Bize kıyamete kadar rehberlik edecek yüce vahyi lütfeden, bizi bugün Balkanlar’ın kalbi olan bu topraklarda buluşturan Yüce Rabbimize sonsuz hamd-ü senâlar olsun.

Kuran-ı Kerim’i şahsında ideal bir hayata dönüştüren Hz. Muhammed Mustafa’ya salat ve selam olsun.

Kosova Diyanet İşleri Başkanı Sayın Naim Ternava Hocamız, Kosova’nın çok kıymetli devlet büyükleri, hocalarımız, hanımefendiler, beyefendiler, sevgili gençler;
Sözlerime başlarken hepinizi sevgiyle, saygıyla, hürmet ve muhabbetle selamlıyorum. Allah’ın selamı, rahmeti ve bereketi hepinizin üzerine olsun. Size Türkiye’den Anadolu’dan, Fatih’in İstanbul’undan, Sultan Murad’ın Bursa’sından, Hz. Mevlana’nın Konya’sından kucak dolusu selamlar getirdim; kabul buyurunuz.

Kıymetli misafirler!

Peygamberimizin dünyayı teşrifini ifade eden mevlid; Müslümanların zihin ve gönül dünyalarında bir özlem, muhabbet ve hasret olarak çok güçlü ve köklü bir yere sahiptir. Hz.
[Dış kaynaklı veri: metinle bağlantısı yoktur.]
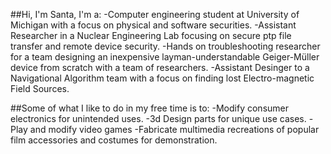 ##Hi, I'm Santa, I'm a:
-Computer engineering student at University of Michigan with a focus on physical and software securities. 
-Assistant Researcher in a Nuclear Engineering Lab focusing on secure ptp file transfer and remote device security.
-Hands on troubleshooting researcher for a team designing an inexpensive layman-understandable Geiger-Müller device from scratch with a team of researchers.
-Assistant Desinger to a Navigational Algorithm team with a focus on finding lost Electro-magnetic Field Sources.

##Some of what I like to do in my free time is to:
-Modify consumer electronics for unintended uses.
-3d Design parts for unique use cases.
-Play and modify video games
-Fabricate multimedia recreations of popular film accessories and costumes for demonstration.
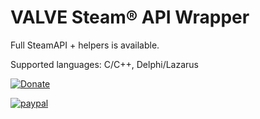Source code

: VALVE Steam® API Wrapper
==========================

Full SteamAPI + helpers is available.

Supported languages: C/C++, Delphi/Lazarus


[![Donate](https://img.shields.io/badge/Donate-PayPal-green.svg)](https://www.paypal.com/cgi-bin/webscr?cmd=_s-xclick&hosted_button_id=PWAQNC33NK38S)


[![paypal](https://www.paypalobjects.com/en_US/i/btn/btn_donateCC_LG.gif)](https://www.paypal.com/cgi-bin/webscr?cmd=_s-xclick&hosted_button_id=PWAQNC33NK38S)
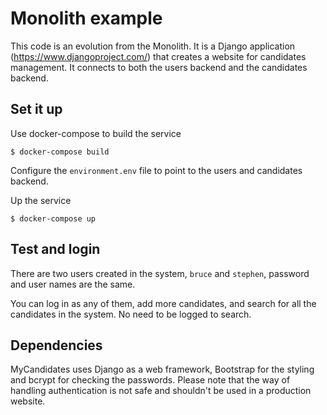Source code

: Monolith example
=======

This code is an evolution from the Monolith. It is a Django application (https://www.djangoproject.com/) that creates a website for candidates management. It connects to both the users backend and the candidates backend.

Set it up
------

Use docker-compose to build the service

    $ docker-compose build

Configure the `environment.env` file to point to the users and candidates backend.


Up the service

    $ docker-compose up


Test and login
------

There are two users created in the system, `bruce` and `stephen`, password and user names are the same.

You can log in as any of them, add more candidates, and search for all the candidates in the system. No need to be logged to search.


Dependencies
------

MyCandidates uses Django as a web framework, Bootstrap for the styling and bcrypt for checking the passwords. Please note that the way of handling authentication is not safe and shouldn't be used in a production website.
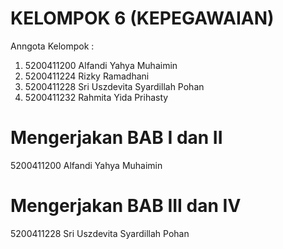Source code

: # KELOMPOK 6 (KEPEGAWAIAN)

Anngota Kelompok :
1. 5200411200 Alfandi Yahya Muhaimin
2. 5200411224 Rizky Ramadhani
3. 5200411228 Sri Uszdevita Syardillah Pohan
4. 5200411232 Rahmita Yida Prihasty


# Mengerjakan BAB I dan II
5200411200 Alfandi Yahya Muhaimin

# Mengerjakan BAB III dan IV
5200411228 Sri Uszdevita Syardillah Pohan
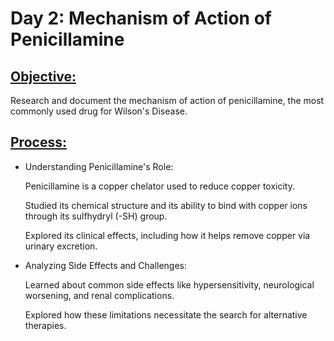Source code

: # Day 2: Mechanism of Action of Penicillamine

## <ins>Objective:</ins>

Research and document the mechanism of action of penicillamine, the most commonly used drug for Wilson's Disease.

## <ins>Process:</ins>

- Understanding Penicillamine's Role:

    Penicillamine is a copper chelator used to reduce copper toxicity.

    Studied its chemical structure and its ability to bind with copper ions through its sulfhydryl (-SH) group.

    Explored its clinical effects, including how it helps remove copper via urinary excretion.

- Analyzing Side Effects and Challenges:
   
   Learned about common side effects like hypersensitivity, neurological worsening, and renal complications.
   
   Explored how these limitations necessitate the search for alternative therapies.

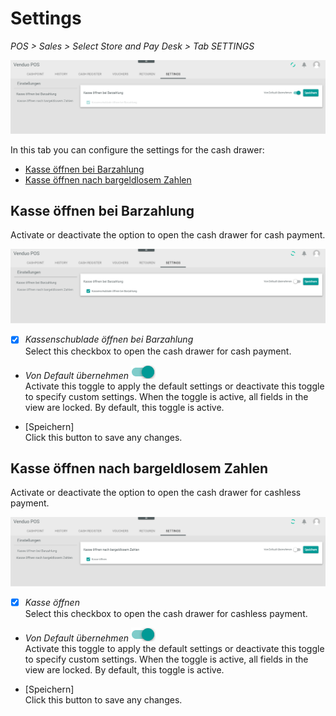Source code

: # Settings

*POS > Sales > Select Store and Pay Desk > Tab SETTINGS*

![Settings](../../Assets/Screenshots/POS/Sales/Settings/Settings.png "[Settings]")

In this tab you can configure the settings for the cash drawer:
- [Kasse öffnen bei Barzahlung](#kasse-öffnen-bei-barzahlung)
- [Kasse öffnen nach bargeldlosem Zahlen](#kasse-öffnen-nach-bargeldlosem-zahlen)


## Kasse öffnen bei Barzahlung

Activate or deactivate the option to open the cash drawer for cash payment.

![Kasse öffnen bei Barzahlung](../../Assets/Screenshots/POS/Sales/Settings/Settings01.png "[Kasse öffnen bei Barzahlung]")

- [x] *Kassenschublade öffnen bei Barzahlung*   
    Select this checkbox to open the cash drawer for cash payment.

- *Von Default übernehmen* ![Toggle](../../Assets/Icons/Toggle.png "[Toggle]")     
    Activate this toggle to apply the default settings or deactivate this toggle to specify custom settings. When the toggle is active, all fields in the view are locked. By default, this toggle is active.

- [Speichern]   
    Click this button to save any changes.



## Kasse öffnen nach bargeldlosem Zahlen

Activate or deactivate the option to open the cash drawer for cashless payment.

![Kasse öffnen nach bargeldlosem Zahlen](../../Assets/Screenshots/POS/Sales/Settings/Settings02.png "[Kasse öffnennach bargeldlosem Zahlen]")

- [x] *Kasse öffnen*    
    Select this checkbox to open the cash drawer for cashless payment.

- *Von Default übernehmen* ![Toggle](../../Assets/Icons/Toggle.png "[Toggle]")     
    Activate this toggle to apply the default settings or deactivate this toggle to specify custom settings. When the toggle is active, all fields in the view are locked. By default, this toggle is active.

- [Speichern]   
    Click this button to save any changes.
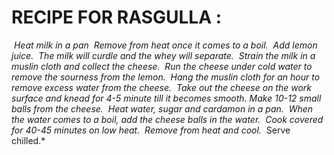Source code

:# RECIPE FOR RASGULLA :

​    *Heat milk in a pan*
​    *Remove from heat once it comes to a boil.*
​    *Add lemon juice.*
​    *The milk will curdle and the whey will separate.*
​    *Strain the milk in a muslin cloth and collect the cheese.*
​    *Run the cheese under cold water to remove the sourness from the lemon.*
​    *Hang the muslin cloth for an hour to remove excess water from the cheese.*
​    *Take out the cheese on the work surface and knead for 4-5 minute till it becomes smooth.*
​    *Make 10-12 small balls from the cheese.*
​    *Heat water, sugar and cardamon in a pan.*
​    *When the water comes to a boil, add the cheese balls in the water.*
​    *Cook covered for 40-45 minutes on low heat.*
​    *Remove from heat and cool.*
​    Serve chilled.*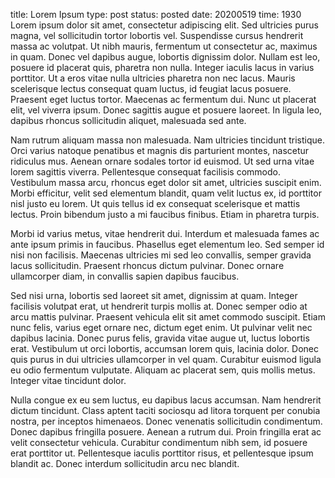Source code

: title: Lorem Ipsum
type: post
status: posted
date: 20200519
time: 1930
Lorem ipsum dolor sit amet, consectetur adipiscing elit. Sed ultricies purus magna, vel sollicitudin tortor lobortis vel. Suspendisse cursus hendrerit massa ac volutpat. Ut nibh mauris, fermentum ut consectetur ac, maximus in quam. Donec vel dapibus augue, lobortis dignissim dolor. Nullam est leo, posuere id placerat quis, pharetra non nulla. Integer iaculis lacus in varius porttitor. Ut a eros vitae nulla ultricies pharetra non nec lacus. Mauris scelerisque lectus consequat quam luctus, id feugiat lacus posuere. Praesent eget luctus tortor. Maecenas ac fermentum dui. Nunc ut placerat elit, vel viverra ipsum. Donec sagittis augue et posuere laoreet. In ligula leo, dapibus rhoncus sollicitudin aliquet, malesuada sed ante.

Nam rutrum aliquam massa non malesuada. Nam ultricies tincidunt tristique. Orci varius natoque penatibus et magnis dis parturient montes, nascetur ridiculus mus. Aenean ornare sodales tortor id euismod. Ut sed urna vitae lorem sagittis viverra. Pellentesque consequat facilisis commodo. Vestibulum massa arcu, rhoncus eget dolor sit amet, ultricies suscipit enim. Morbi efficitur, velit sed elementum blandit, quam velit luctus ex, id porttitor nisl justo eu lorem. Ut quis tellus id ex consequat scelerisque et mattis lectus. Proin bibendum justo a mi faucibus finibus. Etiam in pharetra turpis.

Morbi id varius metus, vitae hendrerit dui. Interdum et malesuada fames ac ante ipsum primis in faucibus. Phasellus eget elementum leo. Sed semper id nisi non facilisis. Maecenas ultricies mi sed leo convallis, semper gravida lacus sollicitudin. Praesent rhoncus dictum pulvinar. Donec ornare ullamcorper diam, in convallis sapien dapibus faucibus.

Sed nisi urna, lobortis sed laoreet sit amet, dignissim at quam. Integer facilisis volutpat erat, ut hendrerit turpis mollis at. Donec semper odio at arcu mattis pulvinar. Praesent vehicula elit sit amet commodo suscipit. Etiam nunc felis, varius eget ornare nec, dictum eget enim. Ut pulvinar velit nec dapibus lacinia. Donec purus felis, gravida vitae augue ut, luctus lobortis erat. Vestibulum ut orci lobortis, accumsan lorem quis, lacinia dolor. Donec quis purus in dui ultricies ullamcorper in vel quam. Curabitur euismod ligula eu odio fermentum vulputate. Aliquam ac placerat sem, quis mollis metus. Integer vitae tincidunt dolor.

Nulla congue ex eu sem luctus, eu dapibus lacus accumsan. Nam hendrerit dictum tincidunt. Class aptent taciti sociosqu ad litora torquent per conubia nostra, per inceptos himenaeos. Donec venenatis sollicitudin condimentum. Donec dapibus fringilla posuere. Aenean a rutrum dui. Proin fringilla erat ac velit consectetur vehicula. Curabitur condimentum nibh sem, id posuere erat porttitor ut. Pellentesque iaculis porttitor risus, et pellentesque ipsum blandit ac. Donec interdum sollicitudin arcu nec blandit. 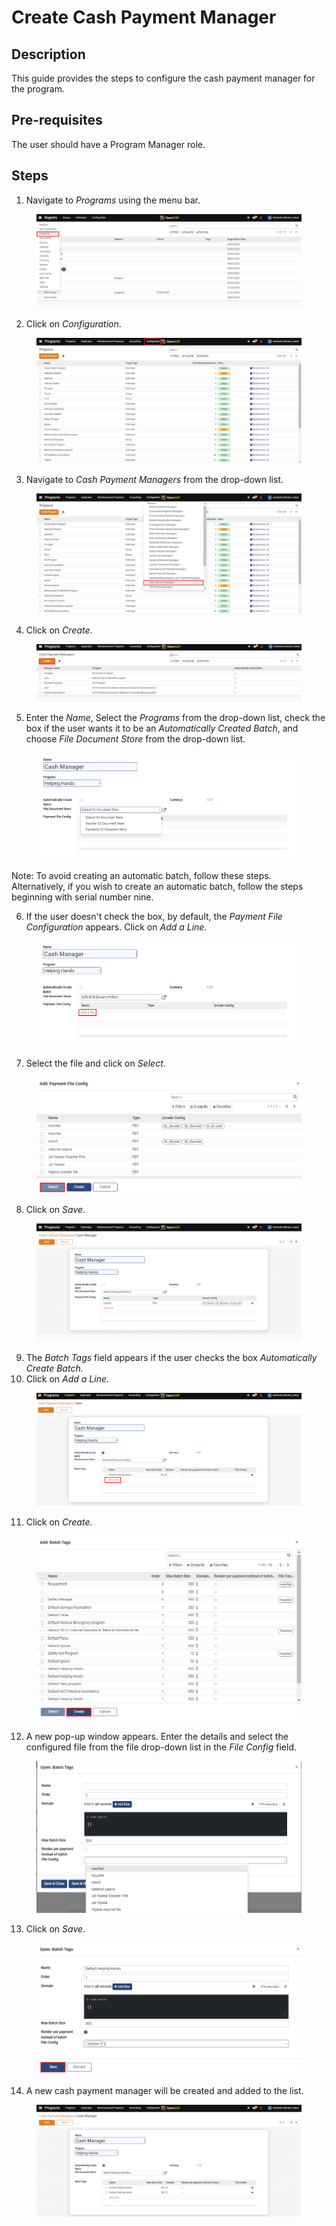 # Create Cash Payment Manager

## Description

This guide provides the steps to configure the cash payment manager for the program.

## Pre-requisites

The user should have a Program Manager role.

## Steps

1. Navigate to _Programs_ using the menu bar.

<figure><img src="../../../.gitbook/assets/payment-manager-program.PNG" alt=""><figcaption></figcaption></figure>

2. Click on _Configuration_.

<figure><img src="../../../.gitbook/assets/payment-manager-conf.PNG" alt=""><figcaption></figcaption></figure>

3. Navigate to _Cash Payment Managers_ from the drop-down list.

<figure><img src="../../../.gitbook/assets/payment-manger-dropdown-cash (1).PNG" alt=""><figcaption></figcaption></figure>

4. Click on _Create_.

<figure><img src="../../../.gitbook/assets/create-cash-payment-manager.png" alt=""><figcaption></figcaption></figure>

5. Enter the _Name_, Select the _Programs_ from the drop-down list, check the box if the user wants it to be an _Automatically Created Batch_, and choose _File Document Store_ from the drop-down list.

<figure><img src="../../../.gitbook/assets/cash-payment-manager-file-conf.PNG" alt=""><figcaption></figcaption></figure>

Note: To avoid creating an automatic batch, follow these steps. Alternatively, if you wish to create an automatic batch, follow the steps beginning with serial number nine.

6. If the user doesn't check the box, by default, the _Payment File Configuration_ appears. Click on _Add a Line._

<figure><img src="../../../.gitbook/assets/cash-payment-details (2).PNG" alt=""><figcaption></figcaption></figure>

7. Select the file and click on _Select_.

<figure><img src="../../../.gitbook/assets/cash-payment-file-conf (1).PNG" alt=""><figcaption></figcaption></figure>

8. Click on _Save_.

<figure><img src="../../../.gitbook/assets/cash-payment-file-save.PNG" alt=""><figcaption></figcaption></figure>

9. The _Batch Tags_ field appears if the user checks the box _Automatically Create Batch._
10. Click on _Add a Line_.

<figure><img src="../../../.gitbook/assets/cash-payment-save (1).PNG" alt=""><figcaption></figcaption></figure>

11. Click on _Create._

<figure><img src="../../../.gitbook/assets/batch-tags-list (1).PNG" alt=""><figcaption></figcaption></figure>

12. A new pop-up window appears. Enter the details and select the configured file from the file drop-down list in the _File Config_ field.

<figure><img src="../../../.gitbook/assets/file-configure (1).png" alt=""><figcaption></figcaption></figure>

13. Click on _Save_.

<figure><img src="../../../.gitbook/assets/cash-file-conf-save (1).PNG" alt=""><figcaption></figcaption></figure>

14. A new cash payment manager will be created and added to the list.

<figure><img src="../../../.gitbook/assets/batch-tages-save.PNG" alt=""><figcaption></figcaption></figure>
Peygamber (s.a.s.)’in şahsında insanlığın yeniden doğuşunu, aydınlık bir geleceği ifade etmektedir. İnsani ve ahlaki değerlerin yeryüzünde tükendiği bir “cahiliye” döneminde, insanlığın tekrar hak, hukuk, merhamet, güzel ahlak gibi değerlerle buluşmasının başlangıcını ifade etmektedir. 

Mevlid-i Nebiyi anmak, aynı zamanda, savaşlar, yoksulluk ve ümitsizlik gibi devasa sorunların kuşattığı yeryüzünü yeniden adalet, merhamet ve muhabbetle tanıştırmanın yolunu ve yöntemini anlamaktır.

Değerli misafirler! 

Diyanet İşleri Başkanlığımız, öteden beri belirli özel zamanları, toplumumuz ve insanlık için önem arz eden konuları etraflıca ele almaya vesile kılmaktadır.  
Bu bağlamda, 2018 yılı Mevlid-i Nebi Haftası’nda “Peygamberimiz ve Gençlik” konusunu ana tema olarak belirledik. 

Biliyoruz ki gençlik, insana bahşedilen çok kıymetli bir nimettir. 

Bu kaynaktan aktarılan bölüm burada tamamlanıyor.